ンドゥール もちろんセネガルとは全然違いますが、カレーやチャーハンは似たような食べ物がセネガルにもあったので、よく食べていました。ですが、それ以外は難しかったですね。
――日本食で特に苦手だったものは?
ンドゥール 納豆(笑)。生魚も食べないので、寿司もキツかった。その2つは今でも食べられません。
――当時、留学生をサポートする体制はどれほど整っていたのですか?
ンドゥール (セネガルの公用語である)フランス語を話せる先生はいなかったですね。僕以外にも留学生はいましたが、みんな日本語はあまり喋れないので。日本語でコミニュケーションを取るしかなかったので、とにかく大変でした。
――入学当初はどんな授業を受けていたのですか?
ンドゥール 入学して半年はずっと日本語の勉強です。月曜日から金曜日までひたすら日本語を勉強し、半年経った後に日本人のいるクラスへ合流しました。勉強の甲斐もあり、その半年でかなり上達しました。

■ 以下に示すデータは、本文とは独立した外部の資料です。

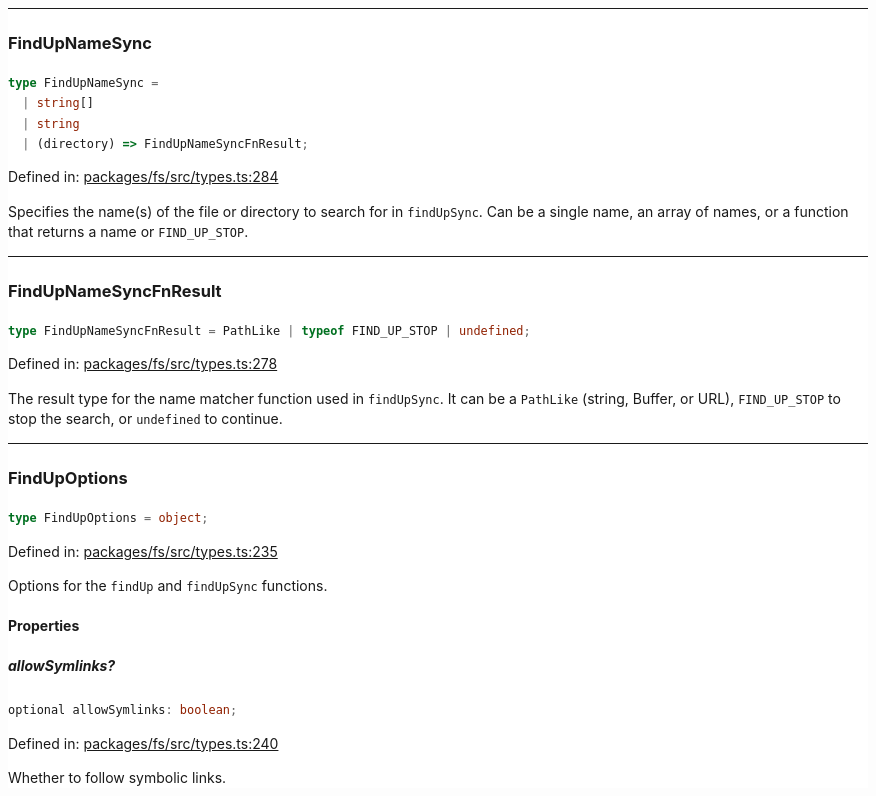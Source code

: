 ***

### FindUpNameSync

```ts
type FindUpNameSync = 
  | string[]
  | string
  | (directory) => FindUpNameSyncFnResult;
```

Defined in: [packages/fs/src/types.ts:284](https://github.com/visulima/visulima/blob/07f43a001a4f33a3ebcce9072d404a8975539608/packages/fs/src/types.ts#L284)

Specifies the name(s) of the file or directory to search for in `findUpSync`.
Can be a single name, an array of names, or a function that returns a name or `FIND_UP_STOP`.

***

### FindUpNameSyncFnResult

```ts
type FindUpNameSyncFnResult = PathLike | typeof FIND_UP_STOP | undefined;
```

Defined in: [packages/fs/src/types.ts:278](https://github.com/visulima/visulima/blob/07f43a001a4f33a3ebcce9072d404a8975539608/packages/fs/src/types.ts#L278)

The result type for the name matcher function used in `findUpSync`.
It can be a `PathLike` (string, Buffer, or URL), `FIND_UP_STOP` to stop the search,
or `undefined` to continue.

***

### FindUpOptions

```ts
type FindUpOptions = object;
```

Defined in: [packages/fs/src/types.ts:235](https://github.com/visulima/visulima/blob/07f43a001a4f33a3ebcce9072d404a8975539608/packages/fs/src/types.ts#L235)

Options for the `findUp` and `findUpSync` functions.

#### Properties

##### allowSymlinks?

```ts
optional allowSymlinks: boolean;
```

Defined in: [packages/fs/src/types.ts:240](https://github.com/visulima/visulima/blob/07f43a001a4f33a3ebcce9072d404a8975539608/packages/fs/src/types.ts#L240)

Whether to follow symbolic links.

――留学当初、ホームシックになったことはありましたか?
ンドゥール ありました。日本に来て1カ月くらいで「もう帰りたい」と思いましたね。人生で初めて家族や友だちと離れ離れになったので寂しかったですし、自分にとって難しい状況でした。
――どうやってホームシックを乗り越えたのですか?
ンドゥール 毎週1回、10分ほど電話する時間があって、それが支えになりました。また、同じバスケ部にセネガル人の先輩がいたので、いろいろな話をして。その時に「男の子だから自分の力で乗り越えないといけないよ」と声をかけてもらい、なんとか頑張ろうと思いました。